__Plain-text document sources__
========================================================================

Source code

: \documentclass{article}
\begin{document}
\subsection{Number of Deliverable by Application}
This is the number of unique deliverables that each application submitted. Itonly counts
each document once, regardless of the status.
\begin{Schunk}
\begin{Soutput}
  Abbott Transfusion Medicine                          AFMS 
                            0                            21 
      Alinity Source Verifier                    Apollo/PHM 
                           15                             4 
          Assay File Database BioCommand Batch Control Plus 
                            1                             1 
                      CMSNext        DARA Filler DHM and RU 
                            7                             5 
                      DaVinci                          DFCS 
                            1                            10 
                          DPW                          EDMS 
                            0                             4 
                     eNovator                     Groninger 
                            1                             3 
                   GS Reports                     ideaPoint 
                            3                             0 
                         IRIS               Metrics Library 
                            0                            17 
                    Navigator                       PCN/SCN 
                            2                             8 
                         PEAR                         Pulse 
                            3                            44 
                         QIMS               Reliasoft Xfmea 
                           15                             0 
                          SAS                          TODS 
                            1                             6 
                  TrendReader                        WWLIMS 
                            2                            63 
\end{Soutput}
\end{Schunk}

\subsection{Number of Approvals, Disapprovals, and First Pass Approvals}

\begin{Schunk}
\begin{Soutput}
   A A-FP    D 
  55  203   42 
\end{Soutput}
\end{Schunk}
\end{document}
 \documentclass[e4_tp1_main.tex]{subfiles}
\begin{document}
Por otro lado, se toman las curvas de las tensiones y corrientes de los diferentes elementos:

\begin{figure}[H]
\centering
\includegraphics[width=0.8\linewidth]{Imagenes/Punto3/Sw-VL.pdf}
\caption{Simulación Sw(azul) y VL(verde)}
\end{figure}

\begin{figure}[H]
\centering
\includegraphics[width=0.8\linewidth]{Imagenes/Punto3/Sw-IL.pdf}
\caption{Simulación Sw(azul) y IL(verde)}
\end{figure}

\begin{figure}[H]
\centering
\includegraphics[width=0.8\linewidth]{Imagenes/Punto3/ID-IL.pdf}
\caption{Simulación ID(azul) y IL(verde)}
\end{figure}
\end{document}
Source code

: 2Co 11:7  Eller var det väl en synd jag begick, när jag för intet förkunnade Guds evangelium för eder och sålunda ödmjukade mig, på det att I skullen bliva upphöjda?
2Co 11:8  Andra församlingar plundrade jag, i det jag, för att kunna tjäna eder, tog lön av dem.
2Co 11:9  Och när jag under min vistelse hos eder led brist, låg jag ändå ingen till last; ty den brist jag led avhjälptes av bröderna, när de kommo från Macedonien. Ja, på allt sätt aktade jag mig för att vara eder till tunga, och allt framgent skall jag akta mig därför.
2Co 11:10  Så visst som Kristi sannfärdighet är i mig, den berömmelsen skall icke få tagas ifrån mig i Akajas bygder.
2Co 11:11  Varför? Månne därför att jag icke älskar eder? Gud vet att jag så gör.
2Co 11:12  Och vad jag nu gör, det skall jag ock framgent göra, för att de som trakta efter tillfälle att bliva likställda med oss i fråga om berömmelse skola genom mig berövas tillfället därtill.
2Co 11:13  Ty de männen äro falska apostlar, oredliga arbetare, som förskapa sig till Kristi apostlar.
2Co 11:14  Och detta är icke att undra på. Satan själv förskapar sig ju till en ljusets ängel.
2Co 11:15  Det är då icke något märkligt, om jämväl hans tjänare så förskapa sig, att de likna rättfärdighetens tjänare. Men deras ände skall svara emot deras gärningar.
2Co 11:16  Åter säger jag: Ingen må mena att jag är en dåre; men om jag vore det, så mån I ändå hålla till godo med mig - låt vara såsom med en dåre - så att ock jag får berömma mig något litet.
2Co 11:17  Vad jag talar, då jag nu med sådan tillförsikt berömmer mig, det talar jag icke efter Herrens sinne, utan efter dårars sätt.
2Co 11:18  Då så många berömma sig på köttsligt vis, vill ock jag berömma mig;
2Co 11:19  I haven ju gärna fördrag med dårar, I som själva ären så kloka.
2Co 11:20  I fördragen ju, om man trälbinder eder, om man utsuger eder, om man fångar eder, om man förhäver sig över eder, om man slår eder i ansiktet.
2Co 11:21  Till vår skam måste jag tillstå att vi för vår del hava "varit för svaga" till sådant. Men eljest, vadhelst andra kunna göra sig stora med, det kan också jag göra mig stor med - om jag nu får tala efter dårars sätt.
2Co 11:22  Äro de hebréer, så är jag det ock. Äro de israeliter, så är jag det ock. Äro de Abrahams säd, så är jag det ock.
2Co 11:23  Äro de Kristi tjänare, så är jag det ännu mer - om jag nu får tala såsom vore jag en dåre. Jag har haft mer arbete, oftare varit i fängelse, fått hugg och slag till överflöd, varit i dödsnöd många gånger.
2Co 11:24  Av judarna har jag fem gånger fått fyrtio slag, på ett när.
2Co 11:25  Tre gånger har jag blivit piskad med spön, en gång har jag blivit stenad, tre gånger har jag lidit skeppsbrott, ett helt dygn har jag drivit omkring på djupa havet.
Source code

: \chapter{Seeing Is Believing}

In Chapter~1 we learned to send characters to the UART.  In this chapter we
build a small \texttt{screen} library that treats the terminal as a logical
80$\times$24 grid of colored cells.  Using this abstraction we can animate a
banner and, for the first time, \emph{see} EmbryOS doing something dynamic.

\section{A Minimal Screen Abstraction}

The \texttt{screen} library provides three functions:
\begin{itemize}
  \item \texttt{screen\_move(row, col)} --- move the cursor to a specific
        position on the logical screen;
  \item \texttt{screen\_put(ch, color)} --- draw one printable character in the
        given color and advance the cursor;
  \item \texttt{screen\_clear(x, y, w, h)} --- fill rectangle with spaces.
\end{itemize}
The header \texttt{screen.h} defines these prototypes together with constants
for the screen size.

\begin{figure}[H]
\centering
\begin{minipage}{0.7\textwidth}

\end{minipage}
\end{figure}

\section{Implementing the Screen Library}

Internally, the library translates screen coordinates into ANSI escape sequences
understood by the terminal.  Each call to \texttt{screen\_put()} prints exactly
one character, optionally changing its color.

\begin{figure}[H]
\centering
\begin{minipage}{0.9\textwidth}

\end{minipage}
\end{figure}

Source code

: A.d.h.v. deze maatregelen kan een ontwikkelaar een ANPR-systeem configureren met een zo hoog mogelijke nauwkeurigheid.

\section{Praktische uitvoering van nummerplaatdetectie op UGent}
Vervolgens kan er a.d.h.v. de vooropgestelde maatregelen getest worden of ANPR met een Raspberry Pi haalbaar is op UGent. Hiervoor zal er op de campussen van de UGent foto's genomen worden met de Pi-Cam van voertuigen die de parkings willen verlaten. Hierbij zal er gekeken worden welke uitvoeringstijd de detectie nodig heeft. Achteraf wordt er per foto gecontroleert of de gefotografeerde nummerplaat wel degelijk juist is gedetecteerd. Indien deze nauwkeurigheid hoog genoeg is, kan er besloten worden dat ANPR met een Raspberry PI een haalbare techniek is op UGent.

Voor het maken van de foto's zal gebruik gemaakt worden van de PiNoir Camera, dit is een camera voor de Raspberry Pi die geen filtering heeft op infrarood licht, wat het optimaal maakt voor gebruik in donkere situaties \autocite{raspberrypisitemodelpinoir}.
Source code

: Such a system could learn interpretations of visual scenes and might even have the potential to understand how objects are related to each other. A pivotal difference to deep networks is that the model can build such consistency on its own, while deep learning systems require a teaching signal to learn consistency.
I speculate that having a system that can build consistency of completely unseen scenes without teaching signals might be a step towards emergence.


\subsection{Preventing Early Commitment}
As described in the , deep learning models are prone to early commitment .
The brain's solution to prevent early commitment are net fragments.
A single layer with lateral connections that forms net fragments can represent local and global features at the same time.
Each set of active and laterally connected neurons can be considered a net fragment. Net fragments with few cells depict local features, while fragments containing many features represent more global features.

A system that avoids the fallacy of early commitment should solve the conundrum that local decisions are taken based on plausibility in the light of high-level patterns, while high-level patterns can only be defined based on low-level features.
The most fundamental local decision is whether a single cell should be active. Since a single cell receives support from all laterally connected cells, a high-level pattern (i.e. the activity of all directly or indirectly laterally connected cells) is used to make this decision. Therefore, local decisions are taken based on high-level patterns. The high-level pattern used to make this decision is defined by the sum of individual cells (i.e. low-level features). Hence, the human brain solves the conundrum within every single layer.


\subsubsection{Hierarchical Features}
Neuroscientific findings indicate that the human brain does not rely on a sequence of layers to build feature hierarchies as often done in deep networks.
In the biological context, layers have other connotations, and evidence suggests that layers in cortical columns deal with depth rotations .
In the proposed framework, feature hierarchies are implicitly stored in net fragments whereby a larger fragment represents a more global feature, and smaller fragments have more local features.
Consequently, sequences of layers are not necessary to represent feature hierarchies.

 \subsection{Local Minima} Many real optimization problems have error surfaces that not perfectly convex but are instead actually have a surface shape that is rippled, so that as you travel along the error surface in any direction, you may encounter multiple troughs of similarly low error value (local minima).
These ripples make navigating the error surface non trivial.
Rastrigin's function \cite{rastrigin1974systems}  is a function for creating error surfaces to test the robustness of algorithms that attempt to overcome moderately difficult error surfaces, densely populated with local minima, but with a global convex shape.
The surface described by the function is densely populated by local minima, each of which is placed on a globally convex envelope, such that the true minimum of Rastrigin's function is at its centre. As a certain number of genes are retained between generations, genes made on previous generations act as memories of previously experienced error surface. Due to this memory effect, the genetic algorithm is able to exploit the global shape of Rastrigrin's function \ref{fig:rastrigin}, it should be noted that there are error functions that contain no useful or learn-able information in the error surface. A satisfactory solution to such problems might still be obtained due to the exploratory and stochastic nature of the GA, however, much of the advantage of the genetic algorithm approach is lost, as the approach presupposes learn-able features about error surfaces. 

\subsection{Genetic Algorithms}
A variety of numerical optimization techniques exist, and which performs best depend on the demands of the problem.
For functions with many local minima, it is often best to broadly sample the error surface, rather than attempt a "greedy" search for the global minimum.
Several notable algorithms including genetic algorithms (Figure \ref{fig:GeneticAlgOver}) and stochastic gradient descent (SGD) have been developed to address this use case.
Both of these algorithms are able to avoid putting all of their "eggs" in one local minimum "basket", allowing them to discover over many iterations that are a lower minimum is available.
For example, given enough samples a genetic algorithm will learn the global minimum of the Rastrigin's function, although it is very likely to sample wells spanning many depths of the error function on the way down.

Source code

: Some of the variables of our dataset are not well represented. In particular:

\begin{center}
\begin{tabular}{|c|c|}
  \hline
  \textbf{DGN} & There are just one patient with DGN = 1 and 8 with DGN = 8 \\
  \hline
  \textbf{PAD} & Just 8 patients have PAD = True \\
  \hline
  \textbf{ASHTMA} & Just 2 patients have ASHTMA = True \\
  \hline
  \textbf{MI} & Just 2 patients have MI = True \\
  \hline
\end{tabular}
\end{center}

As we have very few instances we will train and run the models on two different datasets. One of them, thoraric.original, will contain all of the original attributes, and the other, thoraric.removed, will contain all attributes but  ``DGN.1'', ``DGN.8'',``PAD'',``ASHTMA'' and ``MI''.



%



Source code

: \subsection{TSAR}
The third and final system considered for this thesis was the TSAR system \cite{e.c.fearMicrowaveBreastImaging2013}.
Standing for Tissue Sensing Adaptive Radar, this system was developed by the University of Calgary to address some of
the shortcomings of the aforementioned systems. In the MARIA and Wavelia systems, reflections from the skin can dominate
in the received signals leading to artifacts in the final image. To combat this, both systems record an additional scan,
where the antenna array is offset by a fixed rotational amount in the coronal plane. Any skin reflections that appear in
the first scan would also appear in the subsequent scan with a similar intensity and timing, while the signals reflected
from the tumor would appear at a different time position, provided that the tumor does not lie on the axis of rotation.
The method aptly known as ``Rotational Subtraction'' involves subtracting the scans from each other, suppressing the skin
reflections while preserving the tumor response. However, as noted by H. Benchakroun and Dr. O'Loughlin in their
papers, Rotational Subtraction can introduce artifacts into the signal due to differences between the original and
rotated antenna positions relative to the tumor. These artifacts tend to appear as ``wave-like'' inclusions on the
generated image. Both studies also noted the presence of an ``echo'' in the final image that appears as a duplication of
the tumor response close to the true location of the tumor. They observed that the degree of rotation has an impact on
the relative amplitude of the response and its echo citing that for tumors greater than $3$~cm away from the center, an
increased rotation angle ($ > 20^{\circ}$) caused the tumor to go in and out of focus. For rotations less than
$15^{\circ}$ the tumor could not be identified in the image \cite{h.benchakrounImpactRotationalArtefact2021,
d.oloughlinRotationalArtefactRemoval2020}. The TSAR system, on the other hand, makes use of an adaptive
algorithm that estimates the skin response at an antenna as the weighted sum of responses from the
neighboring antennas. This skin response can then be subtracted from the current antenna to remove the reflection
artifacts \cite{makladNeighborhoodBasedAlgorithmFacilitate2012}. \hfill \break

========================================================================

__Exercise directions__
Give the number of lines in the records that contain the string "would", and nothing besides.

__Written response__
2